乌令禅不知有没有听到,只是抱着他失声痛哭。

原来执念太过,也能失而复得,得偿所愿。

大悲大喜,乌令禅又将这些年积攒的情绪发泄得一干二净,整个人浮现一种虚脱的无力和释怀。

……看着像是要立地成佛了。

尘赦拿着帕子为他擦拭面颊的泪,始终抱着他没松手。

乌令禅哽咽声越来越弱,大脑一片空白,甚至不知自己身处何地、身边的人又是谁,开始歪着脑袋盯着尘赦的手发起呆来。

尘赦没忍住,不着痕迹地在他发间轻轻吻了下。

乌令禅眸瞳涣散,神游太虚。

见乌令禅一直盯着他的手,尘赦眉梢轻挑,轻轻动了动修长的手指。

乌令禅“唔?”了声,似乎很疑惑这玩意儿会动,眸瞳动了动,也不知脑子怎么转的,忽然捧住那只手往嘴里塞。

只是他喉口太浅,刚将半个指节含进口中,就被噎得“呕”了声,差点吐了。

尘赦:“…………”

尘赦无可奈何地在他眉心轻轻一弹:“困困,醒了。

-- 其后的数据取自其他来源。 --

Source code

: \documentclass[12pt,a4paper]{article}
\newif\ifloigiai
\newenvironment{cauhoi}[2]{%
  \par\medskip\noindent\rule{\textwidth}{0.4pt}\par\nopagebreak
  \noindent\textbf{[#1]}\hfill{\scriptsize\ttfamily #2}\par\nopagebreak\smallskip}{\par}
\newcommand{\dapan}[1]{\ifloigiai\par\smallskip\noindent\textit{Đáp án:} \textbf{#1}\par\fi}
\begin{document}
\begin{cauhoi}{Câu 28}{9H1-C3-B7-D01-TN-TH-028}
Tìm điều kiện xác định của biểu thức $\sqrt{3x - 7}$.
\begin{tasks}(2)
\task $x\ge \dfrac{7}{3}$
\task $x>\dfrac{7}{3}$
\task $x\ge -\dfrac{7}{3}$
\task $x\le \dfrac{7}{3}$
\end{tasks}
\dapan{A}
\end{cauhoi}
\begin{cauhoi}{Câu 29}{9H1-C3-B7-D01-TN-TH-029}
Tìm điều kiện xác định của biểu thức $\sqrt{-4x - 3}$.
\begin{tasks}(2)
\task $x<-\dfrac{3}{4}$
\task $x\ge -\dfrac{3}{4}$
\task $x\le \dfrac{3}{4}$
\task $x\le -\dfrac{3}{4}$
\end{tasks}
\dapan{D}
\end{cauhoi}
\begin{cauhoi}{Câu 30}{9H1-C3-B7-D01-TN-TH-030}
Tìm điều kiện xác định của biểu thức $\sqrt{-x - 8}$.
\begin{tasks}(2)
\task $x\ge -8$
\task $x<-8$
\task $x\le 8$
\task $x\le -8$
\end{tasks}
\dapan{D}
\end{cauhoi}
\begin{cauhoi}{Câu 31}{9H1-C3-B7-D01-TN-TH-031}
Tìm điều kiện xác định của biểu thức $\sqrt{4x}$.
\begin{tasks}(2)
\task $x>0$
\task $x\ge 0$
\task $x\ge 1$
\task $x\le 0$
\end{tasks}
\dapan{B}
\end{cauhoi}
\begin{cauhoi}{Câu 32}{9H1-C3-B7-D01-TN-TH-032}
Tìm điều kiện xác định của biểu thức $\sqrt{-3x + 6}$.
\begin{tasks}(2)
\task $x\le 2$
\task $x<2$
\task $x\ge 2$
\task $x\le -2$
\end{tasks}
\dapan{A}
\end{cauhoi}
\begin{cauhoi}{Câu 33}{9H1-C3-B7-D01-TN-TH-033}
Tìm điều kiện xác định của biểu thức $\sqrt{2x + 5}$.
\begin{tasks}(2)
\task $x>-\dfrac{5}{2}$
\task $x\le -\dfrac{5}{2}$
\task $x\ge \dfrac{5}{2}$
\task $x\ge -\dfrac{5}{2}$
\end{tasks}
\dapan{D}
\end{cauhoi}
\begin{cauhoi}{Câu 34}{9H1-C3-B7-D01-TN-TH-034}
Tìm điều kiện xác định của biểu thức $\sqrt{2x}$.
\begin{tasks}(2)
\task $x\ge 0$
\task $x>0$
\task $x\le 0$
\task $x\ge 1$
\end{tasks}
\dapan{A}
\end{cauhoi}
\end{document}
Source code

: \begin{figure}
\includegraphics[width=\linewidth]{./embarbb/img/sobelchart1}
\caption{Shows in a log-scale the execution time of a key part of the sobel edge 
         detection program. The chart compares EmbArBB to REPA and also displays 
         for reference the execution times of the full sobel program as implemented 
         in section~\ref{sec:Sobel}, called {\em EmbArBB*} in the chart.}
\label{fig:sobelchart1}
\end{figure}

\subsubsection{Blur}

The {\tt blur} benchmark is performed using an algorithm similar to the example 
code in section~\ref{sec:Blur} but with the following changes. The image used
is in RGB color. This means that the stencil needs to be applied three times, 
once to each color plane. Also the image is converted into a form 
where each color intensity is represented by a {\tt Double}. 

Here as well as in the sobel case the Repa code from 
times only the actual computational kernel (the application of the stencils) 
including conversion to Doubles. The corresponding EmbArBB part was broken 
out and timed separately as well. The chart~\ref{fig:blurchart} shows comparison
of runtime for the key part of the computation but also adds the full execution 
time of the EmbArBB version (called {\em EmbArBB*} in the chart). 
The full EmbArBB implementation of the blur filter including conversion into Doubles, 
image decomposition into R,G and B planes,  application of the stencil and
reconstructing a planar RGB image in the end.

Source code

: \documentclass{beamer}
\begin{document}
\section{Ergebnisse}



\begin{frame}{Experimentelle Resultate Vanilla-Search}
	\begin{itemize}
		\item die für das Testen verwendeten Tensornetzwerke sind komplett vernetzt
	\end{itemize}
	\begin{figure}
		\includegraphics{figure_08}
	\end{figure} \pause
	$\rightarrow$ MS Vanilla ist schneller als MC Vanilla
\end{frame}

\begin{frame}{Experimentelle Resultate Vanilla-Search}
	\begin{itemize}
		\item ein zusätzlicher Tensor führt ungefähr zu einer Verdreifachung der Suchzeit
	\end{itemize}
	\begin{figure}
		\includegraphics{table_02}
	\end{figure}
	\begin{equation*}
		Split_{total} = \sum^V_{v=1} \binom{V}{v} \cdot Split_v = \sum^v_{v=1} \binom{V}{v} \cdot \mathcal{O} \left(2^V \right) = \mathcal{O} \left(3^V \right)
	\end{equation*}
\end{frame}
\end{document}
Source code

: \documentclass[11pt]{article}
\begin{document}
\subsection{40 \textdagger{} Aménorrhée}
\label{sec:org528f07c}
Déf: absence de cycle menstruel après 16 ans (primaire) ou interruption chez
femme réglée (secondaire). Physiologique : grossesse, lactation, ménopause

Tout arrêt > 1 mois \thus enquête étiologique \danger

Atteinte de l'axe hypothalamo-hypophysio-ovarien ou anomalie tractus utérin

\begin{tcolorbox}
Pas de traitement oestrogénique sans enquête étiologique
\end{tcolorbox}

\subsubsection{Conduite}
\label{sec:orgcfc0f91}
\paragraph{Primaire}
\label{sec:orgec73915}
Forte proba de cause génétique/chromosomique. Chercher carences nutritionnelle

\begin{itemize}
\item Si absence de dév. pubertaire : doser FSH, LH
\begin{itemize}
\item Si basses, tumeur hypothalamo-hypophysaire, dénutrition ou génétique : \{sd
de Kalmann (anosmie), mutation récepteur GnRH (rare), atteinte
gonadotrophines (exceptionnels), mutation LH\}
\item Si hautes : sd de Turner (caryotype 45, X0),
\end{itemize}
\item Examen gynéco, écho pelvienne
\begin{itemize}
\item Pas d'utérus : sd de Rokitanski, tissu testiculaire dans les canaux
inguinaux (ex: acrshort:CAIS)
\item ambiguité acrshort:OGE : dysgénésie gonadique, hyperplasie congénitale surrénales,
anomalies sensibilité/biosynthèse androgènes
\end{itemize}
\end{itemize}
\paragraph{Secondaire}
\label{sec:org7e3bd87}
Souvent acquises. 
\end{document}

”

乌令禅如梦初醒,艰难地聚集意识,望着四周半晌才后知后觉自己在做什么。

在阿兄面前不叫丢人,他丝毫不觉得羞赧,还“唔”了声,往尘赦肩上一趴,小声说:“黏糊糊的,我不喜欢,要沐浴。”

温家为乌令禅炼灵丹,总会加不少蜜糖,化在水中滑落脖颈、衣襟,被体温一晕,难受得很。

寻常乌令禅忙碌时,随手掐个诀便清了,如今却是脾气上来了,一大清早非得沐浴。

尘赦低笑,抬手将他打横在怀里:“好,我伺候君上沐浴。”

他几乎贴到乌令禅耳边说出这句话,低沉的嗓音灌入耳中,莫名让乌令禅耳尖微微酥麻,不自在地偏过头去。

六年前,尘赦从不会这样对他说话。

怎么才分离几年,他就变得如此……唔……

乌令禅说不上来那感觉,总觉得和崔柏有些类似。

就在这时,荀谒匆匆而来,熟练地进来内殿:“君上醒了,七长老想见您……”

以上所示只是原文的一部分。